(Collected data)
________________

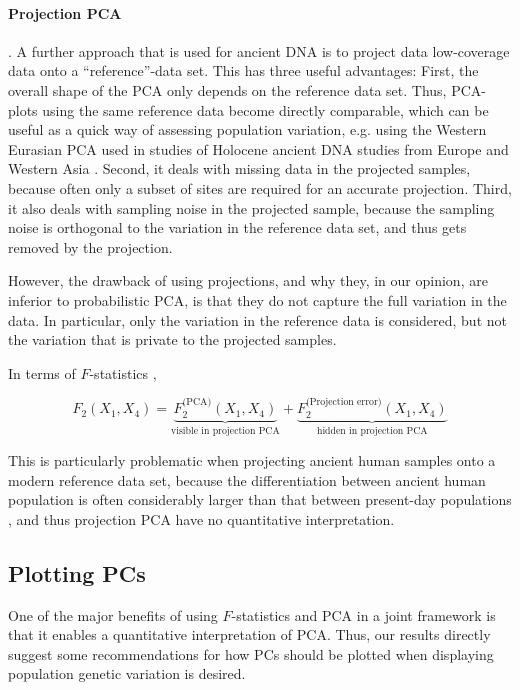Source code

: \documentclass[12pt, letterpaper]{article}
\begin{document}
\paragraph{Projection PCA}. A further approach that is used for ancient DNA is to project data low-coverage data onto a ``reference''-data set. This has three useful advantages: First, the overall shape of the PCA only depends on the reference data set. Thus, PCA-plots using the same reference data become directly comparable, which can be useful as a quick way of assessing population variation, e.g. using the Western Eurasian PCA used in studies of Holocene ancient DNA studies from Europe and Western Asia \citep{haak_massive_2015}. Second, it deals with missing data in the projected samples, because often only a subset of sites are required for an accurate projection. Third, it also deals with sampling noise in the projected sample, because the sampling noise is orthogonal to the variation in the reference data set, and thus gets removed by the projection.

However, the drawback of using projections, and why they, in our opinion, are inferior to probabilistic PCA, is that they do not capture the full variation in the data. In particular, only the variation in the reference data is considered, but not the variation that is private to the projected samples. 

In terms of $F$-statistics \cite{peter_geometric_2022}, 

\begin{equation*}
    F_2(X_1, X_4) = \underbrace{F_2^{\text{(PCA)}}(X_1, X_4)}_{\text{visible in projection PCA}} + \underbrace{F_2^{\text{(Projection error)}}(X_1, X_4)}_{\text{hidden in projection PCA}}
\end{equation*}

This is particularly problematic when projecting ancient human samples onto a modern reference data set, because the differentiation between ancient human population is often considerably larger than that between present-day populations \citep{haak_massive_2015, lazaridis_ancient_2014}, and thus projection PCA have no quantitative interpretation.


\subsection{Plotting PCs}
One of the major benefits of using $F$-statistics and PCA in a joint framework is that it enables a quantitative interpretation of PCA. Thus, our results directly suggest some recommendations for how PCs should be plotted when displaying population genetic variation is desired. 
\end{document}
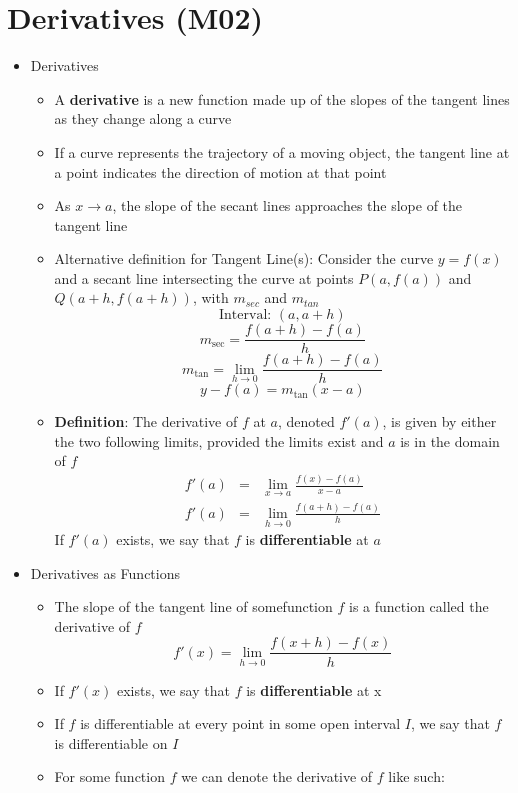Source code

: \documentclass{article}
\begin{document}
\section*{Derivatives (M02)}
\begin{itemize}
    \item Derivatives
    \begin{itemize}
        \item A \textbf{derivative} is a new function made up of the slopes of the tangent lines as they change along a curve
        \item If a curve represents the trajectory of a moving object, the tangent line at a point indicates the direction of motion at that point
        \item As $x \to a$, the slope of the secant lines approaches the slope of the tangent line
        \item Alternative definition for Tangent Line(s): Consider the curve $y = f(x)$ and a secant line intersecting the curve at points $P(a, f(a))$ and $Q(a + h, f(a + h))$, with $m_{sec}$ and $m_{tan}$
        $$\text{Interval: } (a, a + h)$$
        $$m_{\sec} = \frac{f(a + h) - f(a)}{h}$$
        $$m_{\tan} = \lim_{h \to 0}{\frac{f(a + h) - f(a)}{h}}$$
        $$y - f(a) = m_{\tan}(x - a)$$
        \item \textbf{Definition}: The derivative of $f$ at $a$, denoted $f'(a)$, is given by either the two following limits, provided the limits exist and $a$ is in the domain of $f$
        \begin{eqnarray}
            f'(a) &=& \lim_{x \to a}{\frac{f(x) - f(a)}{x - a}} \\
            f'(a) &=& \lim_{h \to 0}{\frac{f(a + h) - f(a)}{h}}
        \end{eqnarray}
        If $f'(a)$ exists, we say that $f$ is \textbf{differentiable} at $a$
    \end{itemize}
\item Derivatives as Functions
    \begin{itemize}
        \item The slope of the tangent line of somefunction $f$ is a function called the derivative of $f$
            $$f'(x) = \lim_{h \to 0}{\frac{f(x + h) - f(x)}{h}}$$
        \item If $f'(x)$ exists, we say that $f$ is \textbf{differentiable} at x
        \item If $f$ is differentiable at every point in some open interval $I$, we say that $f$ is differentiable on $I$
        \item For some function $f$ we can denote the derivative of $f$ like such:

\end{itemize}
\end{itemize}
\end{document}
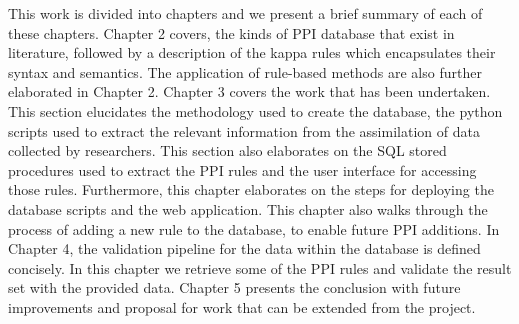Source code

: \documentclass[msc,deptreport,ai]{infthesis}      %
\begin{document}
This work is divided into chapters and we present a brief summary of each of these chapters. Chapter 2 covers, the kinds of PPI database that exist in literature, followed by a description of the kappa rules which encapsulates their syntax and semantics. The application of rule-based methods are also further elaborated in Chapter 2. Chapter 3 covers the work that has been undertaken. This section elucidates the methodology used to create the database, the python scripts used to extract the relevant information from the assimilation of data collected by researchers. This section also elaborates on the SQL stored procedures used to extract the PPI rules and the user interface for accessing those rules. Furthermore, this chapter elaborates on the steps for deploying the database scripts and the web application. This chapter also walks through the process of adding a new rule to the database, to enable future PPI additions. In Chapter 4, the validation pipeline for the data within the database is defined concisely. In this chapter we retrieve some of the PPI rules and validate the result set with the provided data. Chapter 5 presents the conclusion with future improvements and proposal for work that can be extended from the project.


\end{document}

________________

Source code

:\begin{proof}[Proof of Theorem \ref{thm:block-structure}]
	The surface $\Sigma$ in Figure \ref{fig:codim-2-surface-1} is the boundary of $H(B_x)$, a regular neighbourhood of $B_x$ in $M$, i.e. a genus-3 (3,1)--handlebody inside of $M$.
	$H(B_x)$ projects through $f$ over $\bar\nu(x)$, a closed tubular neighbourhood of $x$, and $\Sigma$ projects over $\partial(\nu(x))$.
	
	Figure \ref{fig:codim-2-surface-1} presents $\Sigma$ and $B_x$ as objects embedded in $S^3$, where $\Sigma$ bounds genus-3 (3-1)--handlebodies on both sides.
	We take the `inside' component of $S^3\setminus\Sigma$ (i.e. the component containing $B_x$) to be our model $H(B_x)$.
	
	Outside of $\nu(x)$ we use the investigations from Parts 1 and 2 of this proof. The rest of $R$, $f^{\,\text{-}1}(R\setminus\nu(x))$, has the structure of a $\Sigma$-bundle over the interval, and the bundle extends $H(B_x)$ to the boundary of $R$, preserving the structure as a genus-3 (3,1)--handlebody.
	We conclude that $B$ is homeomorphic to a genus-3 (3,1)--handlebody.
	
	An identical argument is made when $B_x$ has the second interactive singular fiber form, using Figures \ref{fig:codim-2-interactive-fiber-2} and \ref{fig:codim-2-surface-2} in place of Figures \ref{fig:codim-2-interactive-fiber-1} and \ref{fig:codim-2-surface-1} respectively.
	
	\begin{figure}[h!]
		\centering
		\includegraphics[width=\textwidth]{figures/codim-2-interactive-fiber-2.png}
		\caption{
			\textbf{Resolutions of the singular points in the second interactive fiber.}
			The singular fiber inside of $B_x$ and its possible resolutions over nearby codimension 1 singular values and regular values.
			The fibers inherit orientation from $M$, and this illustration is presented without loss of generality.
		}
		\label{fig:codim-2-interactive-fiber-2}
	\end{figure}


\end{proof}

________________

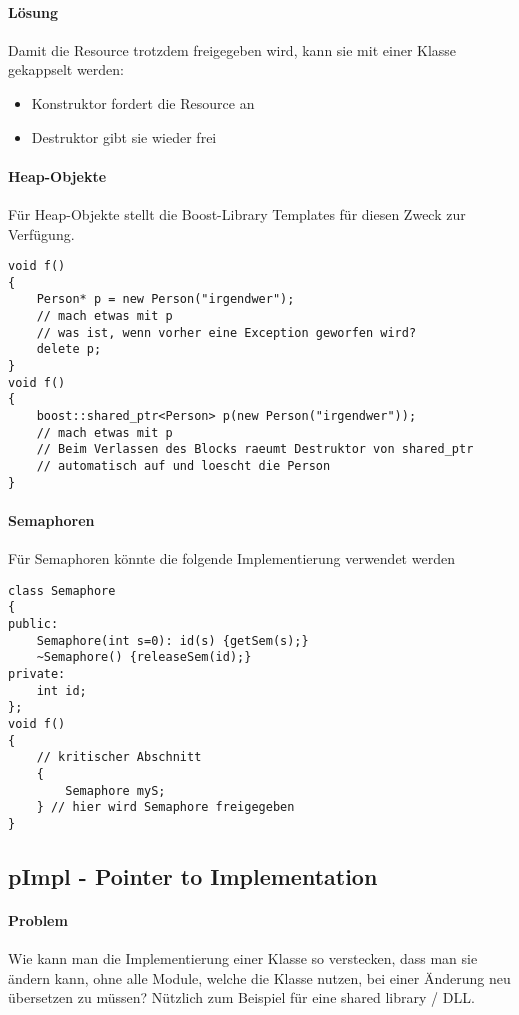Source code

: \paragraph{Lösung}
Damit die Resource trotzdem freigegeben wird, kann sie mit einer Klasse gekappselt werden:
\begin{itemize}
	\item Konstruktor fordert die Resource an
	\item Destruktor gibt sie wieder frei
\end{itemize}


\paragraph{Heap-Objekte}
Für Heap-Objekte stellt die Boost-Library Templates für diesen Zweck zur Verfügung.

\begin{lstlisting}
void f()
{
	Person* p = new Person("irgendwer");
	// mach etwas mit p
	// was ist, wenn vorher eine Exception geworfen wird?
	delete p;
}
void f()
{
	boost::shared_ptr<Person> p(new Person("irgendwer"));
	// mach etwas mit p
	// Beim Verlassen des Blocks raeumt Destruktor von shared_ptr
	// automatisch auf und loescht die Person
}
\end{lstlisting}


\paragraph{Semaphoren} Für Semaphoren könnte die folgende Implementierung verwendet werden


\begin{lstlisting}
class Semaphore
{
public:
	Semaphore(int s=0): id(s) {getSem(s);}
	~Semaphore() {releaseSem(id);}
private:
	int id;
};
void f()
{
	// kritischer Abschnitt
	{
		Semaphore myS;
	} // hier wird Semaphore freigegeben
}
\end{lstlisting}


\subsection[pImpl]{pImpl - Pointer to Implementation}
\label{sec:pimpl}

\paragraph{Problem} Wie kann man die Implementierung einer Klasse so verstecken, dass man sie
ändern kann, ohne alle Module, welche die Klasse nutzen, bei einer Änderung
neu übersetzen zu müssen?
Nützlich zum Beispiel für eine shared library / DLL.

________________

Exercise directions: Every line above that has the string "structure" needs to be copied.

Exercise output:
:\begin{proof}[Proof of Theorem \ref{thm:block-structure}]
	Outside of $\nu(x)$ we use the investigations from Parts 1 and 2 of this proof. The rest of $R$, $f^{\,\text{-}1}(R\setminus\nu(x))$, has the structure of a $\Sigma$-bundle over the interval, and the bundle extends $H(B_x)$ to the boundary of $R$, preserving the structure as a genus-3 (3,1)--handlebody.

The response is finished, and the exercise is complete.